Borrowers that are facing challenges in the credit market are finding solace in dollar-denominated loans, even as non-performing debt at local banks, volatility in the rupee and uncertainty over national elections next year add to pressure on financing costs.
The downfall of shadow lender IL&FS group has fueled concerns about default risks, making banks cautious and pushing up the cost some firms pay for loans at home.
Companies are increasingly turning to overseas lenders, as distressed assets of about $210 billion at India’s banks limit their capacity to lend rupee funds.
“Many issuers are looking at offshore loans due to low liquidity in the rupee debt markets,” said Durgesh Tinaikar, head of corporate and institutional banking at Mizuho Bank India. “Borrowers find offshore loans easier to raise funds, even though pricing is largely on an upward trend, mainly for banks and non-banking finance companies, due to political uncertainty and risks for volatility in the rupee.”
Borrowing Cost Trends
The big picture is that loan costs are heading up for some borrowers, but had fallen so much earlier that they are still lower this year on average.

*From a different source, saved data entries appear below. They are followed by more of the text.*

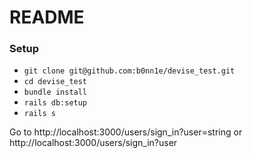 # README

### Setup
* `git clone git@github.com:b0nn1e/devise_test.git`
* `cd devise_test`
* `bundle install`
* `rails db:setup` 
* `rails s`

Go to http://localhost:3000/users/sign_in?user=string or  http://localhost:3000/users/sign_in?user
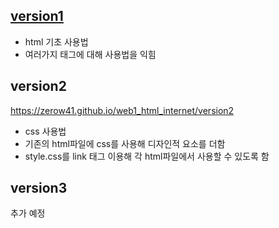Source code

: ## <a href="https://zerow41.github.io/web1_html_internet/version1" target="_blank">version1</a>
- html 기초 사용법
- 여러가지 태그에 대해 사용법을 익힘



## version2
<https://zerow41.github.io/web1_html_internet/version2>
- css 사용법
- 기존의 html파일에 css를 사용해 디자인적 요소를 더함
- style.css를 link 태그 이용해 각 html파일에서 사용할 수 있도록 함



## version3
추가 예정
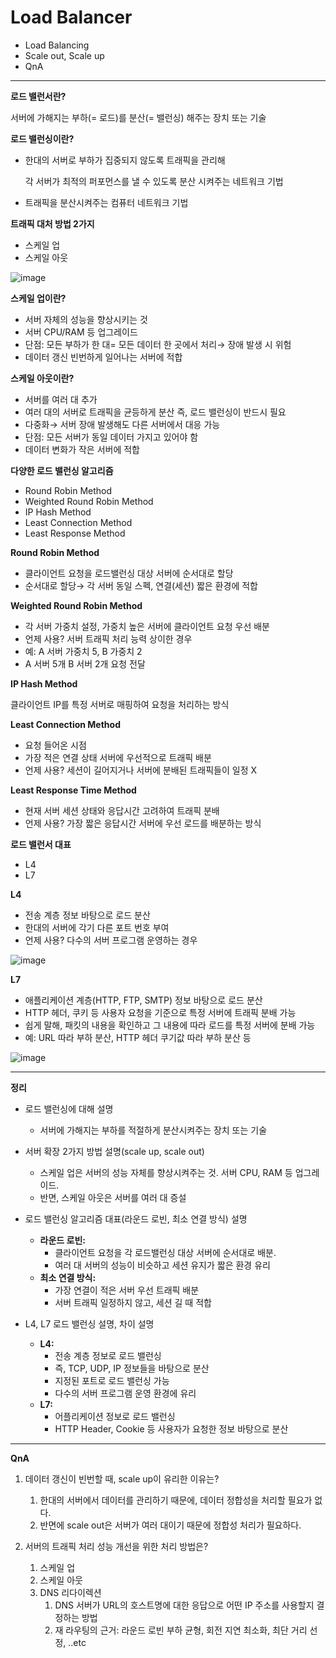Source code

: # Load Balancer

- Load Balancing
- Scale out, Scale up
- QnA

---

**로드 밸런서란?**

서버에 가해지는 부하(= 로드)를 분산(= 밸런싱) 해주는 장치 또는 기술

**로드 밸런싱이란?**

- 한대의 서버로 부하가 집중되지 않도록 트래픽을 관리해
    
    각 서버가 최적의 퍼포먼스를 낼 수 있도록 분산 시켜주는 네트워크 기법
    
- 트래픽을 분산시켜주는 컴퓨터 네트워크 기법

**트래픽 대처 방법 2가지**

- 스케일 업
- 스케일 아웃

![image](https://user-images.githubusercontent.com/54395509/156918810-8025e9cd-b4ca-4ef3-84cf-566420b22d7b.png)

**스케일 업이란?**

- 서버 자체의 성능을 향상시키는 것
- 서버 CPU/RAM 등 업그레이드
- 단점: 모든 부하가 한 대= 모든 데이터 한 곳에서 처리→ 장애 발생 시 위험
- 데이터 갱신 빈번하게 일어나는 서버에 적합

**스케일 아웃이란?**

- 서버를 여러 대 추가
- 여러 대의 서버로 트래픽을 균등하게 분산 즉, 로드 밸런싱이 반드시 필요
- 다중화→ 서버 장애 발생해도 다른 서버에서 대응 가능
- 단점: 모든 서버가 동일 데이터 가지고 있어야 함
- 데이터 변화가 작은 서버에 적합

**다양한 로드 밸런싱 알고리즘**

- Round Robin Method
- Weighted Round Robin Method
- IP Hash Method
- Least Connection Method
- Least Response Method

**Round Robin Method** 

- 클라이언트 요청을 로드밸런싱 대상 서버에 순서대로 할당
- 순서대로 할당→ 각 서버 동일 스펙, 연결(세션) 짧은 환경에 적합

**Weighted Round Robin Method**

- 각 서버 가중치 설정, 가중치 높은 서버에 클라이언트 요청 우선 배분
- 언제 사용? 서버 트래픽 처리 능력 상이한 경우
- 예: A 서버 가중치 5, B 가중치 2
- A 서버 5개 B 서버 2개 요청 전달

**IP Hash Method**

클라이언트 IP를 특정 서버로 매핑하여 요청을 처리하는 방식

**Least Connection Method**

- 요청 들어온 시점
- 가장 적은 연결 상태 서버에 우선적으로 트래픽 배분
- 언제 사용? 세션이 길어지거나 서버에 분배된 트래픽들이 일정 X

**Least Response Time Method**

- 현재 서버 세션 상태와 응답시간 고려하여 트래픽 분배
- 언제 사용? 가장 짧은 응답시간 서버에 우선 로드를 배분하는 방식

**로드 밸런서 대표**

- L4
- L7

**L4**

- 전송 계층 정보 바탕으로 로드 분산
- 한대의 서버에 각기 다른 포트 번호 부여
- 언제 사용? 다수의 서버 프로그램 운영하는 경우

![image](https://user-images.githubusercontent.com/54395509/156918824-96140868-7407-47bb-bf0a-173175c891ce.png)

**L7**

- 애플리케이션 계층(HTTP, FTP, SMTP) 정보 바탕으로 로드 분산
- HTTP 헤더, 쿠키 등 사용자 요청을 기준으로 특정 서버에 트래픽 분배 가능
- 쉽게 말해, 패킷의 내용을 확인하고 그 내용에 따라 로드를 특정 서버에 분배 가능
- 예: URL 따라 부하 분산, HTTP 헤더 쿠기값 따라 부하 분산 등

![image](https://user-images.githubusercontent.com/54395509/156918834-247f5147-5832-4851-b694-3b0bf28ecff1.png)

---

**정리**

- 로드 밸런싱에 대해 설명
    - 서버에 가해지는 부하를 적절하게 분산시켜주는 장치 또는 기술

- 서버 확장 2가지 방법 설명(scale up, scale out)
    - 스케일 업은 서버의 성능 자체를 향상시켜주는 것. 서버 CPU, RAM 등 업그레이드.
    - 반면, 스케일 아웃은 서버를 여러 대 증설

- 로드 밸런싱 알고리즘 대표(라운드 로빈, 최소 연결 방식) 설명
    - **라운드 로빈:**
        - 클라이언트 요청을 각 로드밸런싱 대상 서버에 순서대로 배분.
        - 여러 대 서버의 성능이 비슷하고 세션 유지가 짧은 환경 유리
    - **최소 연결 방식:**
        - 가장 연결이 적은 서버 우선 트래픽 배분
        - 서버 트래픽 일정하지 않고, 세션 길 때 적합

- L4, L7 로드 밸런싱 설명, 차이 설명
    - **L4:**
        - 전송 계층 정보로 로드 밸런싱
        - 즉, TCP, UDP, IP 정보들을 바탕으로 분산
        - 지정된 포트로 로드 밸런싱 가능
        - 다수의 서버 프로그램 운영 환경에 유리
    - **L7:**
        - 어플리케이션 정보로 로드 밸런싱
        - HTTP Header, Cookie 등 사용자가 요청한 정보 바탕으로 분산

---

**QnA**

1. 데이터 갱신이 빈번할 때, scale up이 유리한 이유는?
    1. 한대의 서버에서 데이터를 관리하기 때문에, 데이터 정합성을 처리할 필요가 없다.
    2. 반면에 scale out은 서버가 여러 대이기 때문에 정합성 처리가 필요하다.

2. 서버의 트래픽 처리 성능 개선을 위한 처리 방법은?
    1. 스케일 업
    2. 스케일 아웃
    3. DNS 리다이렉션
        1. DNS 서버가 URL의 호스트명에 대한 응답으로 어떤 IP 주소를 사용할지 결정하는 방법
        2. 재 라우팅의 근거: 라운드 로빈 부하 균형, 회전 지연 최소화, 최단 거리 선정, ..etc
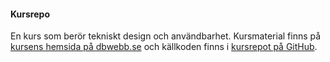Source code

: #### Kursrepo

En kurs som berör tekniskt design och användbarhet. Kursmaterial finns på [kursens hemsida på dbwebb.se](https://dbwebb.se/kurser/design-v2) och källkoden finns i [kursrepot på GitHub](https://github.com/dbwebb-se/design).
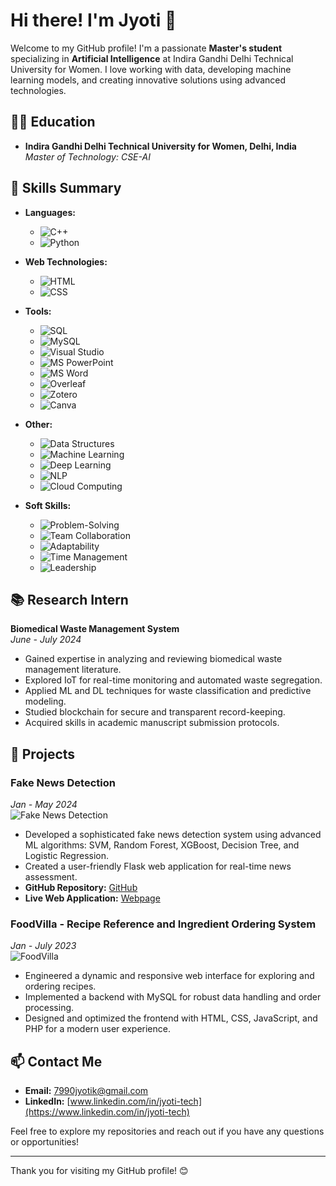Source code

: # Hi there! I'm Jyoti 👋

Welcome to my GitHub profile! I'm a passionate **Master's student** specializing in **Artificial Intelligence** at Indira Gandhi Delhi Technical University for Women. I love working with data, developing machine learning models, and creating innovative solutions using advanced technologies.

## 🧑‍🎓 Education

- **Indira Gandhi Delhi Technical University for Women, Delhi, India**  
  *Master of Technology: CSE-AI*  


## 💼 Skills Summary

- **Languages:** 
  - ![C++](https://img.shields.io/badge/-C++-00599C?style=flat&logo=c%2B%2B&logoColor=white)
  - ![Python](https://img.shields.io/badge/-Python-3776AB?style=flat&logo=python&logoColor=white)
  
- **Web Technologies:** 
  - ![HTML](https://img.shields.io/badge/-HTML-E34F26?style=flat&logo=html5&logoColor=white)
  - ![CSS](https://img.shields.io/badge/-CSS-1572B6?style=flat&logo=css3&logoColor=white)
  
- **Tools:** 
  - ![SQL](https://img.shields.io/badge/-SQL-4479A1?style=flat&logo=sqlite&logoColor=white)
  - ![MySQL](https://img.shields.io/badge/-MySQL-00618A?style=flat&logo=mysql&logoColor=white)
  - ![Visual Studio](https://img.shields.io/badge/-Visual%20Studio-5C2D91?style=flat&logo=visual-studio&logoColor=white)
  - ![MS PowerPoint](https://img.shields.io/badge/-MS%20PowerPoint-D83B01?style=flat&logo=microsoft-powerpoint&logoColor=white)
  - ![MS Word](https://img.shields.io/badge/-MS%20Word-2B579A?style=flat&logo=microsoft-word&logoColor=white)
  - ![Overleaf](https://img.shields.io/badge/-Overleaf-1C1D1F?style=flat&logo=latex&logoColor=white)
  - ![Zotero](https://img.shields.io/badge/-Zotero-5D2F91?style=flat&logo=zotero&logoColor=white)
  - ![Canva](https://img.shields.io/badge/-Canva-00C4CC?style=flat&logo=canva&logoColor=white)
  
- **Other:** 
  - ![Data Structures](https://img.shields.io/badge/-Data%20Structures-000000?style=flat&logo=visual-studio&logoColor=white)
  - ![Machine Learning](https://img.shields.io/badge/-Machine%20Learning-F7A700?style=flat&logo=google&logoColor=white)
  - ![Deep Learning](https://img.shields.io/badge/-Deep%20Learning-FF6F00?style=flat&logo=tensorflow&logoColor=white)
  - ![NLP](https://img.shields.io/badge/-NLP-9B5DE5?style=flat&logo=python&logoColor=white)
  - ![Cloud Computing](https://img.shields.io/badge/-Cloud%20Computing-1E9B5E?style=flat&logo=aws&logoColor=white)
  
- **Soft Skills:** 
  - ![Problem-Solving](https://img.shields.io/badge/-Problem%20Solving-4CAF50?style=flat&logo=google&logoColor=white)
  - ![Team Collaboration](https://img.shields.io/badge/-Team%20Collaboration-FF5722?style=flat&logo=slack&logoColor=white)
  - ![Adaptability](https://img.shields.io/badge/-Adaptability-2196F3?style=flat&logo=google&logoColor=white)
  - ![Time Management](https://img.shields.io/badge/-Time%20Management-FFC107?style=flat&logo=google&logoColor=white)
  - ![Leadership](https://img.shields.io/badge/-Leadership-9C27B0?style=flat&logo=google&logoColor=white)

## 📚 Research Intern

**Biomedical Waste Management System**  
*June - July 2024*  
- Gained expertise in analyzing and reviewing biomedical waste management literature.
- Explored IoT for real-time monitoring and automated waste segregation.
- Applied ML and DL techniques for waste classification and predictive modeling.
- Studied blockchain for secure and transparent record-keeping.
- Acquired skills in academic manuscript submission protocols.

## 🚀 Projects

### **Fake News Detection**  
*Jan - May 2024*  
![Fake News Detection](https://media.giphy.com/media/3o7aD2pBq1Scl7K2Hi/giphy.gif)  
- Developed a sophisticated fake news detection system using advanced ML algorithms: SVM, Random Forest, XGBoost, Decision Tree, and Logistic Regression.
- Created a user-friendly Flask web application for real-time news assessment.
- **GitHub Repository:** [GitHub](https://github.com/Heyy-Jyoti/FAKE_NEWS_DETECTOR)  
- **Live Web Application:** [Webpage](https://fake-news-detector-lcko.onrender.com/)

### **FoodVilla - Recipe Reference and Ingredient Ordering System**  
*Jan - July 2023*  
![FoodVilla](https://media.giphy.com/media/l1J9zFZgFD59OaDW8/giphy.gif)  
- Engineered a dynamic and responsive web interface for exploring and ordering recipes.
- Implemented a backend with MySQL for robust data handling and order processing.
- Designed and optimized the frontend with HTML, CSS, JavaScript, and PHP for a modern user experience.


## 📫 Contact Me

- **Email:** [7990jyotik@gmail.com](mailto:7990jyotik@gmail.com)
- **LinkedIn:** [www.linkedin.com/in/jyoti-tech](https://www.linkedin.com/in/jyoti-tech)


Feel free to explore my repositories and reach out if you have any questions or opportunities!

---

Thank you for visiting my GitHub profile! 😊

Average margins on Indian five-year foreign-currency loans are 130 basis points more than London interbank offered rate in 2018, the lowest since 2005, according to Bloomberg-compiled data.
In comparison, spreads over Treasuries for dollar bonds of local issuers have risen 107 basis points this year to 273, according to ICE BofAML index data.
Some Indian companies are stomaching the recent uptick in loan rates.
State Bank of India, the nation’s biggest lender, is paying a margin of 115 basis points over Libor for its new $500 million five-year loan, 10 basis points higher than its similar-tenor facility in 2017.
Indian Oil Corp. is offering 100 basis point margin on a $1.3 billion five-year loan, compared with 70 basis points on the refiner’s $300 million loan with the same tenor from a year ago.
“Some of the non-bank financial institutions and smaller banks in India have had some credit risk problems,” said John Corrin, global head of loan syndications at Australia and New Zealand Banking Group in Hong Kong. “Some of the companies are strong and will continue to have access to the foreign market, while others are less so and definitely will struggle to raise funds or will have to pay significantly more.”